**Task statement**
Your output should consist of the lines from the first line of the records below through the one with "systems. Implementation details", exactly, minus the pictures.

Data extracted from a collection
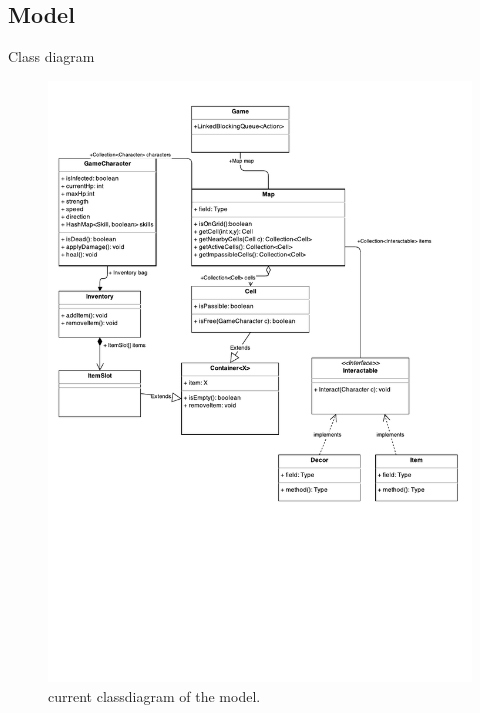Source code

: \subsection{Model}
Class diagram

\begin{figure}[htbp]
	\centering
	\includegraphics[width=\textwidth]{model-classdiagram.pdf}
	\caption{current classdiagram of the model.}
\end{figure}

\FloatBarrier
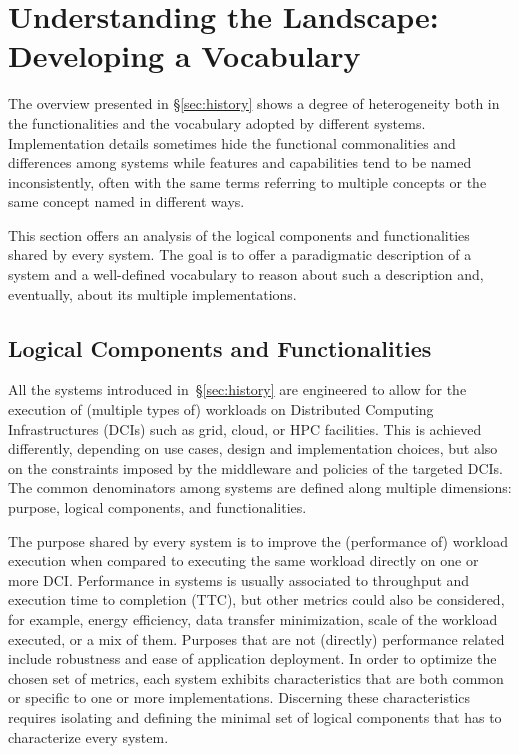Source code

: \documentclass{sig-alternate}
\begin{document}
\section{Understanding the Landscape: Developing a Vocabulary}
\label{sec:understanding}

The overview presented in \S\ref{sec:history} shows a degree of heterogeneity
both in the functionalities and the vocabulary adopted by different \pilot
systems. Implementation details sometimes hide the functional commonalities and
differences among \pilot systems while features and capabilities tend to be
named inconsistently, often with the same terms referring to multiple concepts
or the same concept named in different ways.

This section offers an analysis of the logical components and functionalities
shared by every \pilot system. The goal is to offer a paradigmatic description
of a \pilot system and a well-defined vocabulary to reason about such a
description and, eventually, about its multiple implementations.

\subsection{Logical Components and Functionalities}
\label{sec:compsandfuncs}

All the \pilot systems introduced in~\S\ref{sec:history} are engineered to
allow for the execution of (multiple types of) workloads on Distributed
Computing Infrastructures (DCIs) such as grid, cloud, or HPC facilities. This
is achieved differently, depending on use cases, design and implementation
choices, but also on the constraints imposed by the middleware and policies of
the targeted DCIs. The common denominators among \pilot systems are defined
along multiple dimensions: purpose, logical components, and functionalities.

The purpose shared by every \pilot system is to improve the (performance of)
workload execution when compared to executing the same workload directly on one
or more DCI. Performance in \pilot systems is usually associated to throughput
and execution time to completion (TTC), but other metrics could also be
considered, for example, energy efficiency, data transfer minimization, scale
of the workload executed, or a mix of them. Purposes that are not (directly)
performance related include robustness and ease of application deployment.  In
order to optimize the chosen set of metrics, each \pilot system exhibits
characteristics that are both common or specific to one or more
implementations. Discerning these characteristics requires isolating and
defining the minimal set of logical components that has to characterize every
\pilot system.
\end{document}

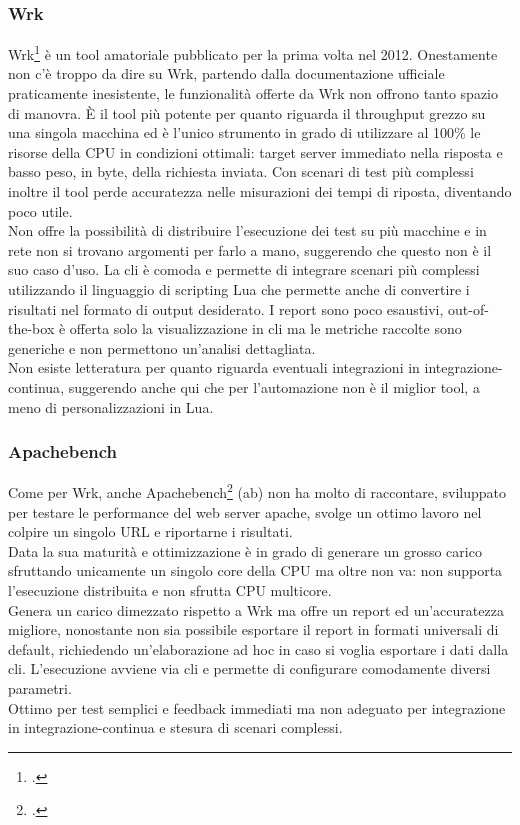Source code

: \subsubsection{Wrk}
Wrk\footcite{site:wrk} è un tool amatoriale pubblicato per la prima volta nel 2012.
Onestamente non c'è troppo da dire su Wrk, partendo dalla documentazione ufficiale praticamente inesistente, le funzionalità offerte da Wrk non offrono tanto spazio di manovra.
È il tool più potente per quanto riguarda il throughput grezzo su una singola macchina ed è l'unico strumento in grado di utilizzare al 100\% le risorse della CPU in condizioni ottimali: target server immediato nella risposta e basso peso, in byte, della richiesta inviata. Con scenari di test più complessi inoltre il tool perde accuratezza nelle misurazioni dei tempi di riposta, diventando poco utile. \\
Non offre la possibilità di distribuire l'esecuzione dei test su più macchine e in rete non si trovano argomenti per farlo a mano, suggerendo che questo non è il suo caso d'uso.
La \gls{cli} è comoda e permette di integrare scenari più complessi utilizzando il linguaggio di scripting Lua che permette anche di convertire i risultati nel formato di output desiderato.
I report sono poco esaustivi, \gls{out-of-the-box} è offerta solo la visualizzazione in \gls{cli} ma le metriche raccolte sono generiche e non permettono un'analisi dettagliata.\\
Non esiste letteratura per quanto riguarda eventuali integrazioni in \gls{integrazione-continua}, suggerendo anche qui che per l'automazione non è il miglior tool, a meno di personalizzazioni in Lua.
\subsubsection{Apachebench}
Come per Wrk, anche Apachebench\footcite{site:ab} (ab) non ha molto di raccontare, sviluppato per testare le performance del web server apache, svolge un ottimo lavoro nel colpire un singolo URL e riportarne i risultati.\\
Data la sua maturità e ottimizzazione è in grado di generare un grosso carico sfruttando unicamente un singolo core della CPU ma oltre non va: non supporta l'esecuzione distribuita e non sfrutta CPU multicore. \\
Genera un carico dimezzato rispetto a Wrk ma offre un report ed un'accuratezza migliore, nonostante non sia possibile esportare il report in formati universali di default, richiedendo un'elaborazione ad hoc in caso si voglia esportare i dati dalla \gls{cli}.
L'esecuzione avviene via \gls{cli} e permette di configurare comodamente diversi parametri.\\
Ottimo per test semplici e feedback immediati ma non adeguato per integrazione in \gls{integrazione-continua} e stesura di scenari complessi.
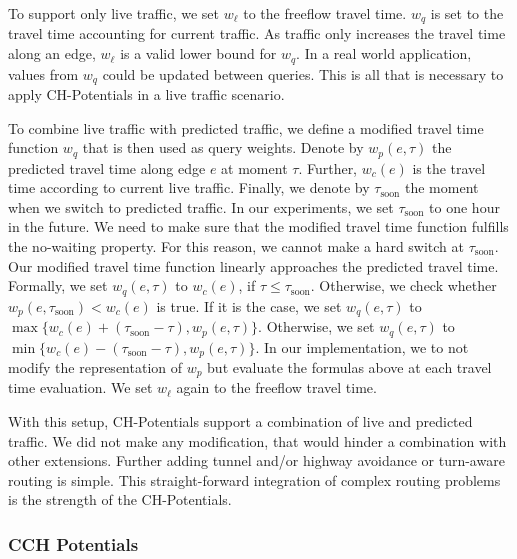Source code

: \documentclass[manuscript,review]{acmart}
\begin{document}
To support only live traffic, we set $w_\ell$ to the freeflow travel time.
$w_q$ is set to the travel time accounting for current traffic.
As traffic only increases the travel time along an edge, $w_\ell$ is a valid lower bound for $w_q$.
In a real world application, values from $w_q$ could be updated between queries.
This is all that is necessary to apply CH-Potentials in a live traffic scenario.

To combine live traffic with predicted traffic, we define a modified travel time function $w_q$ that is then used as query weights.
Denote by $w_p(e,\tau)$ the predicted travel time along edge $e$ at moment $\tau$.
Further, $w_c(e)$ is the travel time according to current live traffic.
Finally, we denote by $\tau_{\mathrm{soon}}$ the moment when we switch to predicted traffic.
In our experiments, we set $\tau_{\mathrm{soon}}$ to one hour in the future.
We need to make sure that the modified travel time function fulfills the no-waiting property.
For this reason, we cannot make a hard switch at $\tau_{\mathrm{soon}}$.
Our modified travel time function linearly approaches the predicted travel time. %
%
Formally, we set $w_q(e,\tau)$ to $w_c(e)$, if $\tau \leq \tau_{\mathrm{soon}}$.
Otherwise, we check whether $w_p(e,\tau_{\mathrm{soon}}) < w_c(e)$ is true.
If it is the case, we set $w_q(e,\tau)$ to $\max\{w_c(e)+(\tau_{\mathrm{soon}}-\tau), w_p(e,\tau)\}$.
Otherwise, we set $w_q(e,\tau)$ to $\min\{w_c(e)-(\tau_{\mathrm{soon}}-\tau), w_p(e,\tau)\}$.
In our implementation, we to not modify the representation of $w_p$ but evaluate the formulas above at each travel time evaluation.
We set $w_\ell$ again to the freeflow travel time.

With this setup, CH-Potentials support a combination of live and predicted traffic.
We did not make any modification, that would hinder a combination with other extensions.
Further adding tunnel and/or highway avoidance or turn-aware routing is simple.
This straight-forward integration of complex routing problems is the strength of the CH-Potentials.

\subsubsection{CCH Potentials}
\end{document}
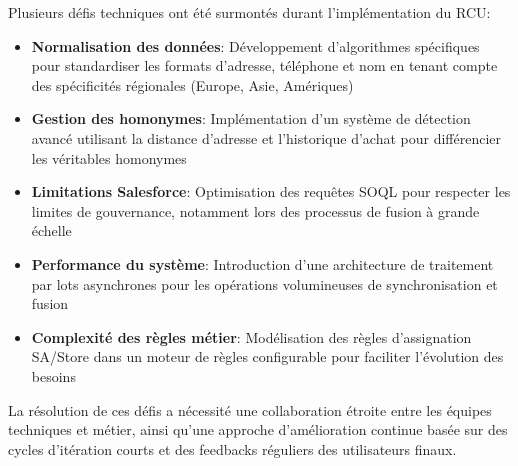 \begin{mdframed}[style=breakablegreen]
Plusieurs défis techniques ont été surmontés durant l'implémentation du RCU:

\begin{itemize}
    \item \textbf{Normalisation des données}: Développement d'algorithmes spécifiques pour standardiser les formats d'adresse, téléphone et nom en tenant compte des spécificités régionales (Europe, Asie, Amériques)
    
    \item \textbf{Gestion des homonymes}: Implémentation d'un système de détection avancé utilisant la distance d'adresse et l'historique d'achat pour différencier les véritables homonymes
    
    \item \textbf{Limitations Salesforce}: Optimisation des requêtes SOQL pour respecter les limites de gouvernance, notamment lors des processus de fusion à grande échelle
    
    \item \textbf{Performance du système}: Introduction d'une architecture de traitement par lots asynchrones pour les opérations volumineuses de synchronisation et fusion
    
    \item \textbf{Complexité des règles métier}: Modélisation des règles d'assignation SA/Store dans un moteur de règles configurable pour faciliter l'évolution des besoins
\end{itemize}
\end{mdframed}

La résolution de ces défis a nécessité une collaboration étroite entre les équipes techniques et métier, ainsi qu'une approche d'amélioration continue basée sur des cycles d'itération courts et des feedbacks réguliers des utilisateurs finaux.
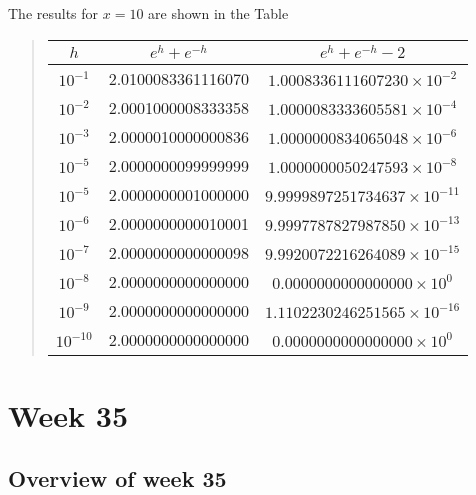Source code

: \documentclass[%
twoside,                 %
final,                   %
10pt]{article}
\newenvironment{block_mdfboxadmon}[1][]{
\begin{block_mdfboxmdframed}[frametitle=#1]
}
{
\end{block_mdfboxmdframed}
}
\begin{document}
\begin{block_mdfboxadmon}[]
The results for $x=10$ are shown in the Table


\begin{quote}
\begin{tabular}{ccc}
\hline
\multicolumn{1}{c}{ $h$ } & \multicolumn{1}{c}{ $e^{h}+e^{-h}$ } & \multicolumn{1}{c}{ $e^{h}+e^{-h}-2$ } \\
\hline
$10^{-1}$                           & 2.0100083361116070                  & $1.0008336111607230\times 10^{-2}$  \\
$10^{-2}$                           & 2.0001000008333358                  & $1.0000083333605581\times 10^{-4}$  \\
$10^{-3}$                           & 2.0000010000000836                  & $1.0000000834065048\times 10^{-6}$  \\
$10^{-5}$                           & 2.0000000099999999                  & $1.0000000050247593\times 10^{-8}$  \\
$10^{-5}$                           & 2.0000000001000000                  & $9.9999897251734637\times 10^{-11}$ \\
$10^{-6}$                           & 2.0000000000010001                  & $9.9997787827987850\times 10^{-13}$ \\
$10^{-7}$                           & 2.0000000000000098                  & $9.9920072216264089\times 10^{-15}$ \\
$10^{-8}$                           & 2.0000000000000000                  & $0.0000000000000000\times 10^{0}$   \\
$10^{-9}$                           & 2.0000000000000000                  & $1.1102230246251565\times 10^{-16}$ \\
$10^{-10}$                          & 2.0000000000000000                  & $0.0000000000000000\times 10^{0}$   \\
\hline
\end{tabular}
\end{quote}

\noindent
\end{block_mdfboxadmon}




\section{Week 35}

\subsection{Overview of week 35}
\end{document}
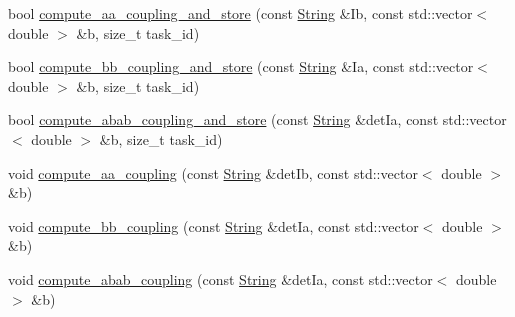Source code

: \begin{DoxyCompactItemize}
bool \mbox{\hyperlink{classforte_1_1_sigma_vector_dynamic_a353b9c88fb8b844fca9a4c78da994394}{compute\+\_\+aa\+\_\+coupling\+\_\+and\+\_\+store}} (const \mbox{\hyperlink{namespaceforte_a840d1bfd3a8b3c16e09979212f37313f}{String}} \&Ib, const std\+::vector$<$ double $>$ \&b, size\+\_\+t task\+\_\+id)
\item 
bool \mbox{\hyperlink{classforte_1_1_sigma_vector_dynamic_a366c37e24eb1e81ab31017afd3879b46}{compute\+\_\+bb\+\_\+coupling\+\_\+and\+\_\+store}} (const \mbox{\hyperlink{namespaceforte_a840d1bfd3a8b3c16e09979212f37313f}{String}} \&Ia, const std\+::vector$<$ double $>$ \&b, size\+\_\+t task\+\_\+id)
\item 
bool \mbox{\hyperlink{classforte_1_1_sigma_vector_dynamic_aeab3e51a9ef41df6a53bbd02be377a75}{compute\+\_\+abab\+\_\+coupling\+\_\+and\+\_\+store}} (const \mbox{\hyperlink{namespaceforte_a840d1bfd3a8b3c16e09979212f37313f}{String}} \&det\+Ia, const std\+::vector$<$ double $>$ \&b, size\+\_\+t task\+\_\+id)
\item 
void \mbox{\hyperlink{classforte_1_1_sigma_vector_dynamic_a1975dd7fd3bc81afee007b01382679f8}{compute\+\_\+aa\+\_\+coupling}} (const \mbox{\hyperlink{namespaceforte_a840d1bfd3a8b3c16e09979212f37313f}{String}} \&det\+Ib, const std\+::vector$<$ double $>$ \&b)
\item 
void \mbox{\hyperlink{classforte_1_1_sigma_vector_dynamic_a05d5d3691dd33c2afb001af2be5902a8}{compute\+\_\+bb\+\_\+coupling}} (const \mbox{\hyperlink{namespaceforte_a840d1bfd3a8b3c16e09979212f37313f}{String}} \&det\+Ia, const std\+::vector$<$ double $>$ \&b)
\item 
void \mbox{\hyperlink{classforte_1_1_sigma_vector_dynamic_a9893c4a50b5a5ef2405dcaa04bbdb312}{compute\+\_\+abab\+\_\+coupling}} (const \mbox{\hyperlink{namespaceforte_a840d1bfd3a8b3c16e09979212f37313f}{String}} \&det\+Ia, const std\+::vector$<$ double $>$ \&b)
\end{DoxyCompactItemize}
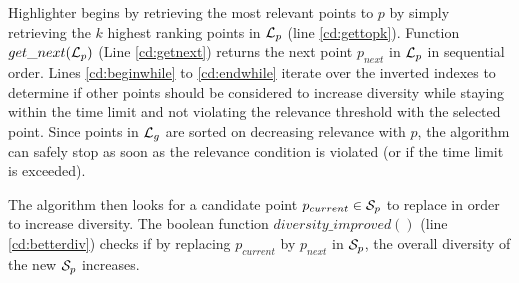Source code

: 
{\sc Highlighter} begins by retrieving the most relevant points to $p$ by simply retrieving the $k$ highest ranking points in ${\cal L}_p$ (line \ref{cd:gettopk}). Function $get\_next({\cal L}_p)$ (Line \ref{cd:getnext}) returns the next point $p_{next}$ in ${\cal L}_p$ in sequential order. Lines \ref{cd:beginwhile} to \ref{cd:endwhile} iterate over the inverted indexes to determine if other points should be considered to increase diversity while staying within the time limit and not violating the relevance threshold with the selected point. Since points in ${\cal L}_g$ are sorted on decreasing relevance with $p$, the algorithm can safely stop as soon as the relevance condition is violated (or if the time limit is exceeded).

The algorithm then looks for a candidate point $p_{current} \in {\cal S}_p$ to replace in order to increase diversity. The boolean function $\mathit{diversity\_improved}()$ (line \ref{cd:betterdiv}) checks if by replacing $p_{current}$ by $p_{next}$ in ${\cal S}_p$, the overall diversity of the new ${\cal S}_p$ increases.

**Written solution**
Source code

: \subsection{Model}
Class diagram

\begin{figure}[htbp]
	\centering
	\includegraphics[width=\textwidth]{model-classdiagram.pdf}
	\caption{current classdiagram of the model.}
\end{figure}

\FloatBarrier
Source code

: \documentclass{sig-alternate}
\begin{document}
\section{Understanding the Landscape: Developing a Vocabulary}
\label{sec:understanding}

The overview presented in \S\ref{sec:history} shows a degree of heterogeneity
both in the functionalities and the vocabulary adopted by different \pilot
systems. Implementation details sometimes hide the functional commonalities and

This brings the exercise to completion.